I think “stuck” is a good way to describe how many of us feel from time to time (or even most of the time). Whether we’re battling deep sadness, overwhelming anxiety, relational tensions, or a lack of work satisfaction, we often feel stuck in our struggles. I talk with people all the time who feel stuck, not knowing what to do or where to turn. When I do, almost inevitably the first thing we talk about is the need to get back to the basic spiritual disciplines of the Christian life.

It may feel a little simplistic or unhelpful to talk about praying, reading your Bible, attending Sunday services, or prioritizing community group when you’re struggling. It probably feels a bit like spinning your tires when your car is in a ditch. Reading your Bible, praying, and attending corporate worship may not magically deliver you from your struggle.  But just like your spinning tires, you’re not going to be able to get unstuck without them.

In order for the impact of a sermon or the counsel of a friend to take root and make a difference in your struggle (whatever it might be), it needs to come in the context of an ongoing, regular relationship with God. Sometimes we view a sermon or a counseling session as some sort of “magic hour” that will alone bring resolution. But our struggles are more complicated than that. And our God wants more for us than that.

Our God is a personal God who wants to be more to us than simply the dispenser of blessings.  He desires to be the source of our blessedness. He desires to draw us in, closer and closer, even in the midst of our struggles, so that we might find our true contentment and true power in him.  He invites us to abide (John 15) and to set our minds on him (Col 3), regardless of whether those actions seem to immediately get us “unstuck.” Because he knows that, while we also need the help of others, or the help of various practical tools, ultimately what we need is him.

One of my favorite quotes about this dynamic is buried on page 755 in Wayne Grudem’s Systematic Theology:
The New Testament does not suggest any shortcuts by which we can grow in sanctification, but simply encourages us repeatedly to give ourselves to the old-fashioned, time-honored means of Bible reading and meditation (Ps 1:2; Matt 4:4; John 17:17), prayer (Eph 6:18; Phil 4:16), worship (Eph 5:18-20), witnessing (Matt 28:19-20), Christian Fellowship (Heb 10:24-25), and self-discipline or self-control (Gal 5:23; Titus 1:8).

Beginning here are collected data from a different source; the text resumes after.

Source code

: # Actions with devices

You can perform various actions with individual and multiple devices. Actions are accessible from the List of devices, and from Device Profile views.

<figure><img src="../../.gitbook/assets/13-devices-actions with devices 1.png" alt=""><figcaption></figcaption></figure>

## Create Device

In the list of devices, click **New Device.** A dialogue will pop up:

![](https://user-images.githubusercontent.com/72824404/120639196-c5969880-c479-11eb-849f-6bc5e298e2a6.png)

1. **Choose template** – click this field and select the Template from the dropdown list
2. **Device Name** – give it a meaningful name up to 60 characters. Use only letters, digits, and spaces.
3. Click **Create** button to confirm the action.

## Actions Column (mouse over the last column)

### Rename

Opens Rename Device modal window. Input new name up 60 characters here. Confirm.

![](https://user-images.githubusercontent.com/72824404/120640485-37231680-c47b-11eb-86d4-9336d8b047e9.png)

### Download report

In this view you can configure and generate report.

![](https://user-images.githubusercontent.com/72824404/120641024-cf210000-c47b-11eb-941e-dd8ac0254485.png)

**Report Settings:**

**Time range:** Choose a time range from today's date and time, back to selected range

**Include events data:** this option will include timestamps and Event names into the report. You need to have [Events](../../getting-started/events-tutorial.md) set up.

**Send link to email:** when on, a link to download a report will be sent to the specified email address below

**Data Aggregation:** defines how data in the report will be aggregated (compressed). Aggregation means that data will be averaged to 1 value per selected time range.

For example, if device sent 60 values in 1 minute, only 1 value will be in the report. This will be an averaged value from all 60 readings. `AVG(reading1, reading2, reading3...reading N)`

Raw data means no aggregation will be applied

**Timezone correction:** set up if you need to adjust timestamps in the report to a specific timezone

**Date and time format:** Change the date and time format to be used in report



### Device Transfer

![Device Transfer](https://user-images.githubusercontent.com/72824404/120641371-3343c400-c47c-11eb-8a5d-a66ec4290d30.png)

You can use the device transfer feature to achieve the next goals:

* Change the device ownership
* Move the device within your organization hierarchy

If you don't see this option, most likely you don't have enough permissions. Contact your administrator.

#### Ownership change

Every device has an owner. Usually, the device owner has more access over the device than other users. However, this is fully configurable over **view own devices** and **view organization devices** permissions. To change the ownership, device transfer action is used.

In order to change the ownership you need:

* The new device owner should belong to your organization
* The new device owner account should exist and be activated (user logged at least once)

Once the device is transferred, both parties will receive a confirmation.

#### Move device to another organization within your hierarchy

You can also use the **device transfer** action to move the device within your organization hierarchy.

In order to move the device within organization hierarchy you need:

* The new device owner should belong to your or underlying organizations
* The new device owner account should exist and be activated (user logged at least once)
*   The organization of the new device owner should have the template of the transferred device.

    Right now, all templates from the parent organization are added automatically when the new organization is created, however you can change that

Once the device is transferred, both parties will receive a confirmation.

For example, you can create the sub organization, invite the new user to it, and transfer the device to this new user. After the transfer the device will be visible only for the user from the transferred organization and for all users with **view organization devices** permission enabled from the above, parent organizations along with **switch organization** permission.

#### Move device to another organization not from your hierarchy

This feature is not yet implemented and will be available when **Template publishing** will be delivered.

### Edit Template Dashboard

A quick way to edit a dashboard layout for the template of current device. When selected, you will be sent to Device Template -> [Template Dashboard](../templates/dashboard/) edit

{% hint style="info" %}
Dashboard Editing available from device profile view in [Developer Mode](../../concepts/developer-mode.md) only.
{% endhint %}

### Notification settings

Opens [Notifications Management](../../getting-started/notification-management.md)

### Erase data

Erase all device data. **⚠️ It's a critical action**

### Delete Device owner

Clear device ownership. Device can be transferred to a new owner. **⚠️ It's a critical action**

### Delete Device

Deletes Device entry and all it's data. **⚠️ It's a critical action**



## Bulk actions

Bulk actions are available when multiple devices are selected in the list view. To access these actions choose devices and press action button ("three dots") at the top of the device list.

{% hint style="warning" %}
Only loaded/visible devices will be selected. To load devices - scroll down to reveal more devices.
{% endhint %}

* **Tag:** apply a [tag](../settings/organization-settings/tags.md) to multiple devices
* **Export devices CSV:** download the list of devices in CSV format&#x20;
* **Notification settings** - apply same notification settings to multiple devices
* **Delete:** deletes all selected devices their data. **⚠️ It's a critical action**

There’s no shortcut to Christian growth. And there’s no shortcut to getting “unstuck.” But when we prioritize the “old-fashioned, time honored” spiritual disciplines of spending time with God and spending time with his people, God will bring about the strength, endurance, joy, and peace that we desperately need.

Ultimately, the strength and fruit we need in the midst of the struggle is the fruit of the Spirit.
But the fruit of the Spirit is love, joy, peace, patience, kindness, goodness, faithfulness, gentleness, self-control; against such things there is no law. (Galatians 5:22–23)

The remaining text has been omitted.